Simulation and synthesis tools usually need a list of the VHDL source
files, sometimes in proper compilation order (libraries before components).
The different tools have different formats of these 'project descriptions.
The build system employed in this project is based on manifest files called
'vbom' or "VHDL bill of material" files
which list for each vhdl source file the libraries and sources for the
instantiated components, the later via their vbom, and last but not least
the name of the vhdl source file.
All file name are relative to the current directory. A recursive traversal
through all vbom's gives for each vhld module all sources needed to compile
it. The vbomconv script in tools/bin does this, and generates depending on
options
- make dependency files
- Vivado synthesis setup files
- Vivado simulation setup files
- ghdl commands for analysis, inspection and make step
The master make files contain pattern rules like
%.bit : %.vbom -- create bit file
% : %.vbom -- build functional model test bench
which encapsulate all the vbomconv magic
A full w11a system is build from about 100 source files, test benches
from even more. Using the vbom's a large number of designs can be easily
maintained.
For more details on vbomconv consult the man page.
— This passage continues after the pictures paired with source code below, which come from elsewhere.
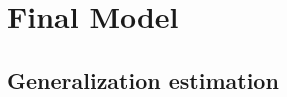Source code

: 
\section{Final Model}%
\label{sec:final-model}

\subsection{Generalization estimation}
\label{sub:generalization-estimation}
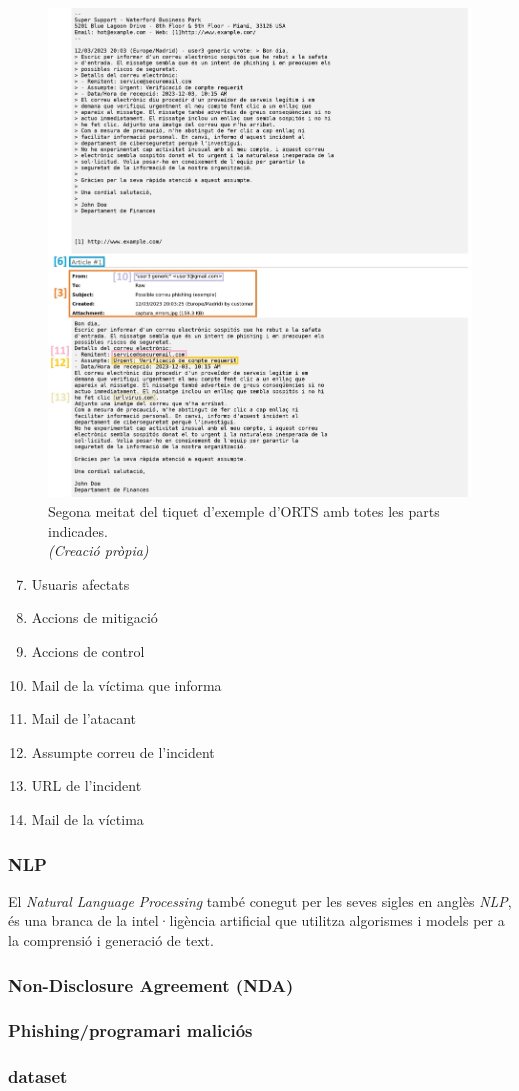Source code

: \begin{figure}[H]
    \centering
    \includegraphics[width=\textwidth]{meitat-2.png}
    \caption{Segona meitat del tiquet d'exemple d'ORTS amb totes les parts indicades. \\ \textit{(Creació pròpia)}}
    \label{fig:tiquet-exemple-2}
\end{figure}

\begin{enumerate}
  \setcounter{enumi}{6}
  \item Usuaris afectats
  \item Accions de mitigació
  \item Accions de control
  \item Mail de la víctima que informa
  \item Mail de l'atacant
  \item Assumpte correu de l'incident
  \item URL de l'incident
  \item Mail de la víctima
\end{enumerate}

\subsubsection{NLP}
 El \textit{Natural Language Processing} també conegut per les seves sigles en anglès \textit{NLP}, és una branca de la intel·ligència artificial que utilitza algorismes i models per a la comprensió i generació de text.
\subsubsection{Non-Disclosure Agreement (NDA)}
\subsubsection{Phishing/programari maliciós}
\subsubsection{dataset}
2. Setup system environment -----------------------------------------------
2a. Setup environment variables --------------------------------------
The build flows require the environment variables:
- RETROBASE: must refer to the installation root directory
- XTWV_PATH: install path of the Vivado version
For general instructions on environment see INSTALL.txt .
Notes:
- The build system uses a small wrapper script called xtwv to encapsulate
the Xilinx environment. It uses XTWV_PATH to setup the Vivado environment
on the fly. For details consult 'man xtwv'.
- don't run the Vivado setup scripts ..../settings(32|64).sh in your working
shell. Setup only XTWV_PATH !
2b. Compile UNISIM/UNIMACRO libraries for ghdl -----------------------
A few entities use UNISIM or UNIMACRO primitives, and post synthesis models
require also UNISIM primitives. In these cases ghdl has to link against a
compiled UNISIM or UNIMACRO libraries.
To make handling of the parallel installation of several Vivado versions
easy the compiled libraries are stored in sub-directories under $XTWV_PATH:
$XTWV_PATH/ghdl/unisim
$XTWV_PATH/ghdl/unimacro
A helper scripts will create these libraries:
cd $RETROBASE
xviv_ghdl_unisim # does UNISIM and UNIMACRO
Run these scripts for each Vivado version which is installed.
Notes:
- Vivado supports SIMPRIM libraries only in Verilog form, there is no vhdl
version anymore.
- ghdl can therefore not be used to do timing simulations with Vivado.
However: under ISE SIMPRIM was available in vhdl, but ghdl did never accept
the sdf files, making ghdl timing simulations impossible under ISE too.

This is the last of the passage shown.